The fine line between debt and equity in redeemable preference shares
- Redeemable preference shares are a valuable tool in a company’s capital-raising strategy, provided their structure reflects a clear understanding of the distinction between debt and equity.
There can be no doubt that redeemable preference shares have fast become a key instrument for businesses seeking to raise capital. How can businesses say no when the dual benefits of financing flexibility and potential tax advantages are put on the table.
Yet, these benefits depend largely on how the shares are structured. A recent tax ruling in Kenya drew attention to the importance of understanding the distinction between debt and equity, especially when the features of an instrument blur the lines between the two.
The issue arose when a company issued redeemable preference shares to its parent company abroad. While the shares were presented as equity, the tax authority viewed them as interest-free loans. This interpretation meant the company was liable for withholding tax (WHT) on deemed interest under the provisions of the Income Tax Act. The case turned on a detailed examination of the shares’ characteristics and whether they aligned more closely with equity or debt.
Traditionally, redeemable preference shares are classified as equity because they represent ownership in the issuing company, and their rights are often superior to ordinary shares. They may also include preferential treatment in dividend payments or capital distribution in the event of liquidation. However, these instruments can take on debt-like features when certain terms are included, such as mandatory repayment obligations or shareholder-controlled redemption rights.
In this case, the key features of the preference shares raised questions about their nature. The shares were redeemable at the shareholder’s discretion, which meant the issuing company could not control when the repayment obligation would arise. Furthermore, the shares carried no voting rights and provided for dividends only when distributable profits were available, and the company’s directors recommended them. Taken together, these features suggested a financial obligation that resembled debt rather than equity.
From a tax perspective, this distinction is critical. If the shares are treated as debt, they may trigger the deemed interest provisions of the Income Tax Act. These provisions are designed to apply when interest-free loans are advanced, effectively treating them as if they generate interest, which is then subject to WHT. In contrast, if the shares are classified as equity, payments to shareholders would generally take the form of dividends, which are also subject to WHT but under a different regime.
The question of control over redemption emerged as a decisive factor. When redemption rights are held by the shareholder, the instrument creates a financial obligation akin to a loan. By contrast, instruments redeemable only at the issuing company’s discretion are more likely to be treated as equity. This distinction aligns with international accounting standards, which define financial liabilities as obligations to deliver cash or other financial assets to another entity.

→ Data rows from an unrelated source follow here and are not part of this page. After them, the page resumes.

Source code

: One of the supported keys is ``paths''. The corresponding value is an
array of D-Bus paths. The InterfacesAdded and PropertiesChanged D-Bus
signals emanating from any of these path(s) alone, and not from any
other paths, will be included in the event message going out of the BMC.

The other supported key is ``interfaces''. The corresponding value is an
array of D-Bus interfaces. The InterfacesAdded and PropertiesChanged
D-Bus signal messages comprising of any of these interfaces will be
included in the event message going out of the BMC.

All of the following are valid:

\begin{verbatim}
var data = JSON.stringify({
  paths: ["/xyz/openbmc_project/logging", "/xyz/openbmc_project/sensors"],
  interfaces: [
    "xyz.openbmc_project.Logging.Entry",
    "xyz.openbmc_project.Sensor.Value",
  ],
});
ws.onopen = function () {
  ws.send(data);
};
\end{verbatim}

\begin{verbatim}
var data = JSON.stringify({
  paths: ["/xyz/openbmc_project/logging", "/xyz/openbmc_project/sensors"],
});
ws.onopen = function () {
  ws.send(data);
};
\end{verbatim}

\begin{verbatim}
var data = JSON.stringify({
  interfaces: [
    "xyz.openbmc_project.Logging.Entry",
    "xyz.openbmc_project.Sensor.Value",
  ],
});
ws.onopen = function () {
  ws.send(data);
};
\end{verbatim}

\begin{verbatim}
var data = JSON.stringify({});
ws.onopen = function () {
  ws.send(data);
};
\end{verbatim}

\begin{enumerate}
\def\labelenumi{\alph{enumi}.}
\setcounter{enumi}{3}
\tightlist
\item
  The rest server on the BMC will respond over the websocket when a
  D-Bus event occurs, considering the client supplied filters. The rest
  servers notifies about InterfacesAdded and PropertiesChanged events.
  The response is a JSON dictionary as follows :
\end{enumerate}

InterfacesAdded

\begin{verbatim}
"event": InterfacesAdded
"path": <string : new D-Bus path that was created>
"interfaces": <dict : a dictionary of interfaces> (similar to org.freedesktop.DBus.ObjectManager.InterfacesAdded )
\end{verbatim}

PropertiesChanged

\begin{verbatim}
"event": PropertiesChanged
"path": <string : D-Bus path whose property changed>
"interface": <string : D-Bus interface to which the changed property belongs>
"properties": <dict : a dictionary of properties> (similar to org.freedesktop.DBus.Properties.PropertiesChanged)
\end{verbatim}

The case offers valuable insights for businesses structuring redeemable preference shares. To ensure these instruments are treated as equity for tax purposes, companies should carefully consider the terms of issuance.
Features that support an equity classification include:
· Redemption rights that rest solely with the company.

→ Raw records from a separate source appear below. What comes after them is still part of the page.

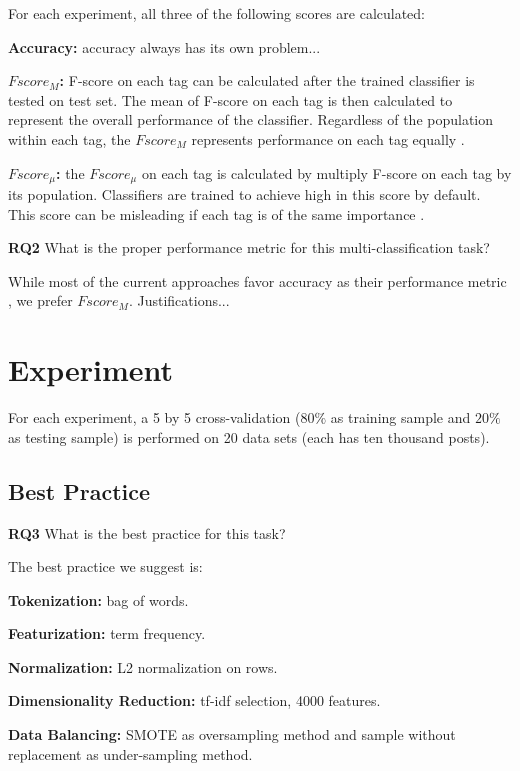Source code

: \documentclass{sig-alternate-05-2015}
\begin{document}
For each experiment, all three of the following scores are calculated:

\textbf{Accuracy:} accuracy always has its own problem...

\textbf{$Fscore_{M}$:} F-score on each tag can be calculated after the trained classifier is tested on test set. The mean of F-score on each tag is then calculated to represent the overall performance of the classifier. Regardless of the population within each tag, the $Fscore_{M}$ represents performance on each tag equally \cite{sokolova2009systematic}.

\textbf{$Fscore_{\mu}$:} the $Fscore_{\mu}$ on each tag is calculated by multiply F-score on each tag by its population. Classifiers are trained to achieve high in this score by default. This score can be misleading if each tag is of the same importance \cite{sokolova2009systematic}.

\textbf{RQ2} What is the proper performance metric for this multi-classification task?

While most of the current approaches favor accuracy as their performance metric \cite{stanley2013predicting,kuo2011word}, we prefer $Fscore_{M}$. Justifications...

\section{Experiment}
\label{sec:Experiment}

For each experiment, a 5 by 5 cross-validation ($80\%$ as training sample and $20\%$ as testing sample) is performed on 20 data sets (each has ten thousand posts).

\subsection{Best Practice}

\textbf{RQ3} What is the best practice for this task?

The best practice we suggest is:

\textbf{Tokenization:} bag of words.

\textbf{Featurization:} term frequency.

\textbf{Normalization:} L2 normalization on rows.

\textbf{Dimensionality Reduction:} tf-idf selection, 4000 features.

\textbf{Data Balancing:} SMOTE as oversampling method and sample without replacement as under-sampling method.
\end{document}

· The absence of a fixed coupon or interest rate.
· No mandatory obligation to pay dividends.
· Retaining full discretion over profit distributions.
On the other hand, terms that grant shareholders control over redemption or create repayment obligations risk reclassifying the shares as debt. This can lead to significant tax implications, including exposure to deemed interest provisions and additional WHT liabilities.
Businesses with non-resident shareholders should pay particular attention to these issues. Cross-border funding arrangements can be complex, and structuring redeemable preference shares effectively may offer a way to optimise tax efficiency while avoiding unintended consequences. For instance, ensuring that redemption rights are controlled by the company, and not the shareholder, can help maintain the equity classification of the shares.
Proper legal and tax advice is essential in navigating these complexities. A clear understanding of how the terms of redeemable preference shares interact with tax laws can help businesses align their financial instruments with their strategic objectives. This requires not only careful planning for new issuances but also a review of existing funding arrangements to address potential risks.
The challenge lies in balancing the operational and tax advantages of redeemable preference shares with compliance requirements. By designing instruments that clearly align with their intended purpose, businesses can mitigate tax exposure, maintain flexibility in their funding structures, and achieve their broader financial goals. This approach ensures that redeemable preference shares remain a valuable tool in a company’s capital-raising strategy, provided their structure reflects a clear understanding of the distinction between debt and equity.